Rashard Anderson

No. 46
- Position: Cornerback

Personal information
- Born: June 14, 1977 Forest, Mississippi, U.S.
- Died: July 13, 2022 (aged 45)
- Listed height: 6 ft 2 in (1.88 m)
- Listed weight: 204 lb (93 kg)

Career information
- High school: Forest (MS)
- College: Jackson State (1996–1999)
- NFL draft: 2000: 1st round, 23rd overall pick

Career history
- Carolina Panthers (2000–2004); Calgary Stampeders (2005)*;
- * Offseason and/or practice squad member only

Career NFL statistics
- Total tackles: 75
- Forced fumbles: 1
- Fumble recoveries: 3
- Pass deflections: 6
- Interceptions: 1
- Defensive touchdowns: 1
- Stats at Pro Football Reference

= Rashard Anderson =

American gridiron football player (1977–2022)

Rashard T. Anderson (June 14, 1977 – July 13, 2022) was an American professional football player who was a cornerback for two seasons in the National Football League (NFL). He played for the Carolina Panthers from 2000 to 2001. He played college football for the Jackson State Tigers.

==Early life==
Anderson was born in Forest, Mississippi, on June 14, 1977. He attended Forest High School in his hometown. He then studied at Jackson State University (JSU), where he played cornerback for the Tigers from 1996 to 1999. He played a role in the Tigers winning the 1996 Southwestern Athletic Conference (SWAC) Championship and the 1999 SWAC Eastern Division title. He was subsequently drafted by the Carolina Panthers in the first round (23rd overall selection) of the 2000 NFL draft. He and Sylvester Morris were the second pair from JSU to be selected in the first round of an NFL draft, after Walter Payton and Robert Brazile in 1975.

==Professional career==

Anderson was drafted in the first round of the 2000 NFL Draft. Anderson made his NFL debut with the Panthers on September 3, 2000, at the age of 23, in a 20–17 loss against the Washington Redskins. In his first NFL season, Anderson appeared in 12 games and recorded 21 tackles. He ended the 2001 season with 47 tackles and his only career interception in 15 games. He also finished second in the NFL in fumble return yards (97) after Brian Urlacher and was tied for the most fumble return touchdowns (1).

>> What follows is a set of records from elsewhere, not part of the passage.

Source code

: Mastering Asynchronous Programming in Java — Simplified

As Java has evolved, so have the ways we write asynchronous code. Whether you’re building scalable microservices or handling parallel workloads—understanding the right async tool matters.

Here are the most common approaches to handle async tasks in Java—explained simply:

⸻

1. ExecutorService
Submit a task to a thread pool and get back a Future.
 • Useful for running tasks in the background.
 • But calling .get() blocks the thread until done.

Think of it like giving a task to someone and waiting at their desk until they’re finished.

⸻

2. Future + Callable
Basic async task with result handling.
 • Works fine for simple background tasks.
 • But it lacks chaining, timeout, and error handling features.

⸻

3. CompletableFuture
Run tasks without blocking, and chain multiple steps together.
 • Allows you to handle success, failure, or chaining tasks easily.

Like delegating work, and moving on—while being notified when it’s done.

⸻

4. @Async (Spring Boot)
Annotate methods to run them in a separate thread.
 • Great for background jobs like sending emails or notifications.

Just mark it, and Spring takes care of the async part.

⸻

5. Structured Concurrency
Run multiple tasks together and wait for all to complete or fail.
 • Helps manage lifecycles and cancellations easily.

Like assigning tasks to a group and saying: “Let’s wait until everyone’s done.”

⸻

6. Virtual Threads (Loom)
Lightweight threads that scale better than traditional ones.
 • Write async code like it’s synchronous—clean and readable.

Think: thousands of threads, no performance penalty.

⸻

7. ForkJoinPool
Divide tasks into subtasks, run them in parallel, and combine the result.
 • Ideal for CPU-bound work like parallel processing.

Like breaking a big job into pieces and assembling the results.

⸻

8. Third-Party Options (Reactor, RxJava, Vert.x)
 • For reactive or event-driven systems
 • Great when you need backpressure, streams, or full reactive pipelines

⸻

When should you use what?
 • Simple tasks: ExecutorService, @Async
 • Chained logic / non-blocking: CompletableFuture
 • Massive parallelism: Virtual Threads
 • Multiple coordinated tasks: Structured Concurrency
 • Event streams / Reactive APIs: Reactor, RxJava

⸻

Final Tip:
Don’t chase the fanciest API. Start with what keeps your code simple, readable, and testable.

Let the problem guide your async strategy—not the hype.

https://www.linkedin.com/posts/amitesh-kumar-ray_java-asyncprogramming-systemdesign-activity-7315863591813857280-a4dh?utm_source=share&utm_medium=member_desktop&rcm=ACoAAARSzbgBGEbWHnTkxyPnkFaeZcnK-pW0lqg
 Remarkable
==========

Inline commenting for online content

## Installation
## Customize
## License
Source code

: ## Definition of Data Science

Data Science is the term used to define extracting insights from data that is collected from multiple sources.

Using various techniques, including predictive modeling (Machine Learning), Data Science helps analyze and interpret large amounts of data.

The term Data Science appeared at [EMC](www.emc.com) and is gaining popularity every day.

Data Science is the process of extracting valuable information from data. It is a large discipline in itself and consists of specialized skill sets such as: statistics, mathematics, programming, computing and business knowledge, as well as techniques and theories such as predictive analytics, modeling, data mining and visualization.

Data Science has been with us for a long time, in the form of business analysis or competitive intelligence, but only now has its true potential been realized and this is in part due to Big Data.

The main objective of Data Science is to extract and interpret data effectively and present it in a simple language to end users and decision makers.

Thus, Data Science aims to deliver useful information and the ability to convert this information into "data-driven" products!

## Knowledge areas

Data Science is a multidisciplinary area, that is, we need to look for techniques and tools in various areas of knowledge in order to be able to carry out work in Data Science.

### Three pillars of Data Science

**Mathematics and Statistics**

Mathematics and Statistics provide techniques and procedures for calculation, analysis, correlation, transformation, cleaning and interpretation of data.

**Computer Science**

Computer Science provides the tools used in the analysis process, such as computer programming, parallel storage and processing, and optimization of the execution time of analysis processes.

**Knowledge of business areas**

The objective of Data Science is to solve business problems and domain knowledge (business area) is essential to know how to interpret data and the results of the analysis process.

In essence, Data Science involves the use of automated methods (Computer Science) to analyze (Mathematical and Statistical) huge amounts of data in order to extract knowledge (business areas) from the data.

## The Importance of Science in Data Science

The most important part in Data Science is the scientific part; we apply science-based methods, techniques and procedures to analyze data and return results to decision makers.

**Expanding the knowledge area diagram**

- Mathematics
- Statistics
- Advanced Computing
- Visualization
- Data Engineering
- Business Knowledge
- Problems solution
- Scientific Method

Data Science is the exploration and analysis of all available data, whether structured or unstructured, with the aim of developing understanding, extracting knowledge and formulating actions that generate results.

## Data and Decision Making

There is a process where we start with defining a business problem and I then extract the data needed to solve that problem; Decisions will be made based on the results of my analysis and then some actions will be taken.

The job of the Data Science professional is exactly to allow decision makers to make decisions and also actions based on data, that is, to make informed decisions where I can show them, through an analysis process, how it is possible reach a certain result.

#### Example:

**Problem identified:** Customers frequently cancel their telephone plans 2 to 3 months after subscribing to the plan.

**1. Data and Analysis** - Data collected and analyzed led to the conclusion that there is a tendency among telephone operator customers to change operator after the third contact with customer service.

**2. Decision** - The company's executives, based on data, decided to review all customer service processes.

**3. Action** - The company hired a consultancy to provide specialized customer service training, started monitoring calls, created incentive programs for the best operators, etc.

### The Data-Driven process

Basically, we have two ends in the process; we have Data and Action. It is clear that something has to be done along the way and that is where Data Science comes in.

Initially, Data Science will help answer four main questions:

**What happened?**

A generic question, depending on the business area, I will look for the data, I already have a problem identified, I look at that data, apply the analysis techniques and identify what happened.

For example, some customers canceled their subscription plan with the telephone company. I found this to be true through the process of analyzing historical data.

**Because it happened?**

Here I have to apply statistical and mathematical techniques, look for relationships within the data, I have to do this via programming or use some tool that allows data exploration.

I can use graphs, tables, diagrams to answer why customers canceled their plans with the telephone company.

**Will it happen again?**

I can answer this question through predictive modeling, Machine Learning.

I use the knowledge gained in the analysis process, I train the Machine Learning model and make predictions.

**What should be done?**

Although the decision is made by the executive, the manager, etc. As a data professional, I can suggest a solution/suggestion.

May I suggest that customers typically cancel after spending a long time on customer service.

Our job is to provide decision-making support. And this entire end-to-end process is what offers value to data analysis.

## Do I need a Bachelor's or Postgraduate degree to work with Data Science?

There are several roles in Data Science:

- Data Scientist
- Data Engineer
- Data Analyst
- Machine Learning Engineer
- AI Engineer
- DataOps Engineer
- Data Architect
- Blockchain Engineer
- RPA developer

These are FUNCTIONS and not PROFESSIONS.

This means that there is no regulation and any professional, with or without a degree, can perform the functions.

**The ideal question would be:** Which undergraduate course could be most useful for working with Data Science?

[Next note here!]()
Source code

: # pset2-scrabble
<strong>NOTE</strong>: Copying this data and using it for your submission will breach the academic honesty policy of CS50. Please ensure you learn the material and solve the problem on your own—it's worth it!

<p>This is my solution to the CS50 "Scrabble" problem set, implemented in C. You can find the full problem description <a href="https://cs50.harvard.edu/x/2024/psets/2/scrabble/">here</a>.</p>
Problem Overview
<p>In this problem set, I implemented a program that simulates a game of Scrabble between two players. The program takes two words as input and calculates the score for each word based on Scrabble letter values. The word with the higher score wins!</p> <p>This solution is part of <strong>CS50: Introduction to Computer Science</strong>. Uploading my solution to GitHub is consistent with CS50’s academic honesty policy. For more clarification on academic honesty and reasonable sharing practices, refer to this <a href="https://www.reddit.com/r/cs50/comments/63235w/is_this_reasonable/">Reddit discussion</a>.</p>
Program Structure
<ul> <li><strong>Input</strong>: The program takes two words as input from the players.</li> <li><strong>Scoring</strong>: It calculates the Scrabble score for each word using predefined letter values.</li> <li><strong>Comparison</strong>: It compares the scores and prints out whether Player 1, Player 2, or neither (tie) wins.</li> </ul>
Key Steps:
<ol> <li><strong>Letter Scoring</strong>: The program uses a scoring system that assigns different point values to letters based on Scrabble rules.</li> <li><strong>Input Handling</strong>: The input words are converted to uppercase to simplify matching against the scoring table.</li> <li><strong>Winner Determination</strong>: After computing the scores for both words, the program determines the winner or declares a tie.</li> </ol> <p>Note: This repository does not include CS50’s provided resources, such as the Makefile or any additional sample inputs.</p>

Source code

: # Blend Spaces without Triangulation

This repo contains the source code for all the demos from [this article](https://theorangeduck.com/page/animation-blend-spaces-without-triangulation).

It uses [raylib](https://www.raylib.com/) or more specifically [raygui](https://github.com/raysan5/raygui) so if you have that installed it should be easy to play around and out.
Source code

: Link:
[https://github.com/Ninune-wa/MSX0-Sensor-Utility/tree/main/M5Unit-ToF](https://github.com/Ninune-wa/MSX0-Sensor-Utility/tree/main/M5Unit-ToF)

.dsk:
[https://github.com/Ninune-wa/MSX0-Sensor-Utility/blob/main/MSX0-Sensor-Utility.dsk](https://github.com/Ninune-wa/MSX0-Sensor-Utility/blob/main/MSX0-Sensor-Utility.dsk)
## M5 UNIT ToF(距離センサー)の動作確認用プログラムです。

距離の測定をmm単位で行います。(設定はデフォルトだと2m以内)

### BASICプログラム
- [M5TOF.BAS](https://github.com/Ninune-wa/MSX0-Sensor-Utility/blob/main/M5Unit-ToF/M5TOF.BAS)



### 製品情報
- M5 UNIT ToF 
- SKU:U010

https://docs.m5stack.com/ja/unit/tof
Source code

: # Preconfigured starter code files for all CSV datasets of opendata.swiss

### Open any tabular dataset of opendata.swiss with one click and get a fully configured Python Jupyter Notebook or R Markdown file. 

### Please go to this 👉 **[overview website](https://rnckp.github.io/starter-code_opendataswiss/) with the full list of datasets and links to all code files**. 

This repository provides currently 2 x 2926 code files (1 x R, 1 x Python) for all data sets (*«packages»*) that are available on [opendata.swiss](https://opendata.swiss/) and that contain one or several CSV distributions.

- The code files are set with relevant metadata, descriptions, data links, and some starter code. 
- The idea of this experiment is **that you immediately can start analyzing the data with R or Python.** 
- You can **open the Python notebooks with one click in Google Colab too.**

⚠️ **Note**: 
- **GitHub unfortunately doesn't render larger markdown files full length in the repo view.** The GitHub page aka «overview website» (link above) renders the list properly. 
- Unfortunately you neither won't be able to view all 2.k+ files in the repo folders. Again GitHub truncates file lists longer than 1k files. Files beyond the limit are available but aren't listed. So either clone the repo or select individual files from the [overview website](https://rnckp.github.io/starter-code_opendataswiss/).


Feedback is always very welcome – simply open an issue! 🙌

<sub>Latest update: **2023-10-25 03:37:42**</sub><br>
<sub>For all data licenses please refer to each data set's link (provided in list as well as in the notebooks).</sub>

Anderson was suspended for a year by the NFL on May 23, 2002, for violating the league's substance abuse policy. The suspension was extended for the 2003 season after he failed to meet the requirements for reinstatement. He was ultimately reinstated by the NFL following the 2003 season, and the Panthers immediately released him. Anderson subsequently signed a contract with the Calgary Stampeders of the Canadian Football League in May 2005. However, he was released the following month when the Stampeders cut their roster to the 40-player regular-season limit.

Pre-draft measurables
| Height | Weight | Arm length | Hand span | 40-yard dash | 10-yard split | 20-yard split | 20-yard shuttle | Three-cone drill | Vertical jump | Broad jump |
| 6 ft 2+3⁄8 in (1.89 m) | 206 lb (93 kg) | 33 in (0.84 m) | 10 in (0.25 m) | 4.61 s | 1.58 s | 2.68 s | 4.15 s | 7.18 s | 34.0 in (0.86 m) | 10 ft 3 in (3.12 m) |
All values from NFL Combine

==NFL career statistics==

Legend
|  | Led the league |
| Bold | Career high |

Year: Team; Games; Tackles; Interceptions; Fumbles
GP: GS; Cmb; Solo; Ast; Sck; TFL; Int; Yds; TD; Lng; PD; FF; FR; Yds; TD
2000: CAR; 12; 0; 23; 21; 2; 0.0; 0; 0; 0; 0; 0; 1; 0; 0; 0; 0
2001: CAR; 15; 9; 52; 47; 5; 0.0; 1; 1; 0; 0; 0; 5; 1; 3; 97; 1
Career: 27; 9; 75; 68; 7; 0.0; 1; 1; 0; 0; 0; 6; 1; 3; 97; 1

==Later life==
After retiring from professional football, Anderson was employed as a substitute teacher and was an assistant football coach at Callaway High School and Murrah High School in Jackson. He was inducted into the JSU Sports Hall of Fame.

Anderson died from pancreatic cancer on July 13, 2022, at the age of 45.